Axelrod shares his passion of poetry by stating his strategy of writing. He says that he takes his notebook everywhere and just simply observes people. He shared an example with Mrs. Armor’s sophomores English class. He said he was stuck in traffic one day, and couldn’t use his phone. He popped out his little notepad, and began observing. The woman in the car next to him was panicking, and yelling at the people around her. His notes eventually became a poem. Axelrod reminded students that anything can become a poem.

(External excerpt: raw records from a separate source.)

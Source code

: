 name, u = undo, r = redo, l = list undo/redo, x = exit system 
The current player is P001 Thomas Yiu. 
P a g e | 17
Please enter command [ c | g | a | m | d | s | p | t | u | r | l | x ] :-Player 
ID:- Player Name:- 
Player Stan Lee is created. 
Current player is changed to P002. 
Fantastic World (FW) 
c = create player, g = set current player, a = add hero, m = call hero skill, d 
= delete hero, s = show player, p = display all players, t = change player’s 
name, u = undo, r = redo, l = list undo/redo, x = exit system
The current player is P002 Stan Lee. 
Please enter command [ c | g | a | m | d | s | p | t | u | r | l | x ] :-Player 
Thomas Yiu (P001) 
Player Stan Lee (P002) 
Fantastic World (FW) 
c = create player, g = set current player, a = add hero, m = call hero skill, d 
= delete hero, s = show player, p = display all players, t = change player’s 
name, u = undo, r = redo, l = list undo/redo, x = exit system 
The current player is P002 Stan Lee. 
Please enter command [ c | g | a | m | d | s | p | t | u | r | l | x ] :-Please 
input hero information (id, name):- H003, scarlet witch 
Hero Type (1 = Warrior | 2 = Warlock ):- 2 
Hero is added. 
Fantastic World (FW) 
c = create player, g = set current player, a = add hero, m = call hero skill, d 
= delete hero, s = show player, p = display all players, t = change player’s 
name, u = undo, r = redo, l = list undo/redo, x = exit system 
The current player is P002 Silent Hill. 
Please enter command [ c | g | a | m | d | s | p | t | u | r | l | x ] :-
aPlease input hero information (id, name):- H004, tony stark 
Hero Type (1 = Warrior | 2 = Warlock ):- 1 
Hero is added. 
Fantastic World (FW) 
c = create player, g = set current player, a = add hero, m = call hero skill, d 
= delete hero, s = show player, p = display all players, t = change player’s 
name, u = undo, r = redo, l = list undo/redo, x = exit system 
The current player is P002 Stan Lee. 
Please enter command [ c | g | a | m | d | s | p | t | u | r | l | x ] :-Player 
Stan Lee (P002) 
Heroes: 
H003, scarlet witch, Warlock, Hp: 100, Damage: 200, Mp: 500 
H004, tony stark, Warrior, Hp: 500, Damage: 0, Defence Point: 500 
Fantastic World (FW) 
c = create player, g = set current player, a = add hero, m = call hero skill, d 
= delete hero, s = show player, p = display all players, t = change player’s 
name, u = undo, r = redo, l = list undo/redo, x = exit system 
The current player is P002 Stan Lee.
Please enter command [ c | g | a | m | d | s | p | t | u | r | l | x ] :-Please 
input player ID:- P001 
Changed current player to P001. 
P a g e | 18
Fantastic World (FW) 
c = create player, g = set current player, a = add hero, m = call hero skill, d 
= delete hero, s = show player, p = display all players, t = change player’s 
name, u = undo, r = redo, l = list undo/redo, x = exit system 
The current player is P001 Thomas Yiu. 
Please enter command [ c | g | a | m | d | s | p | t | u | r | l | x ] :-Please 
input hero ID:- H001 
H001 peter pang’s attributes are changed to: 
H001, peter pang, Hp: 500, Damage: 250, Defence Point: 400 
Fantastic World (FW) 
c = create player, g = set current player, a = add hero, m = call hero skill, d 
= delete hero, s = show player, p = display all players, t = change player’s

In long period classes, Axelrod asked students to close their eyes. During this time, he told the students to relax and try to think of the moment when their lives were changed. Then, once the students thought of the moment, he told them to write it down with great detail. Axelrod says that this is the way he manages to capture a moment.

“It’s always good to talk to people who were excellent in their field. It’s good to listen to writers. Writing is important. Each of us should be a writer,” says Literature teacher, Mrs. Armor.

His favorite book is “Love in the Keys,” which he wrote himself. He likes this book because “It’s not all hearts and flowers, but about two people falling in love.” Axelrod says he has fallen in love three times at the keys, with girlfriends and finally with one who became his wife.

Axelrod has had a great impression of ODA. He likes that “we seem pretty smart, and everyone is nice”. He also comments that he doesn’t see violence, as we leave things out in the open, and hasn’t noticed any theft.

While on campus, Axelrod wrote about the newly painted mural on the upstairs wall in the Arts Building.

During his time on campus, student writers were able to converse with him about their own work and the creative process.  Students were inspired to write more poetry of their own, remember and describe old memories, and even read more poetry.

Thank you, David Axelrod, for coming to ODA!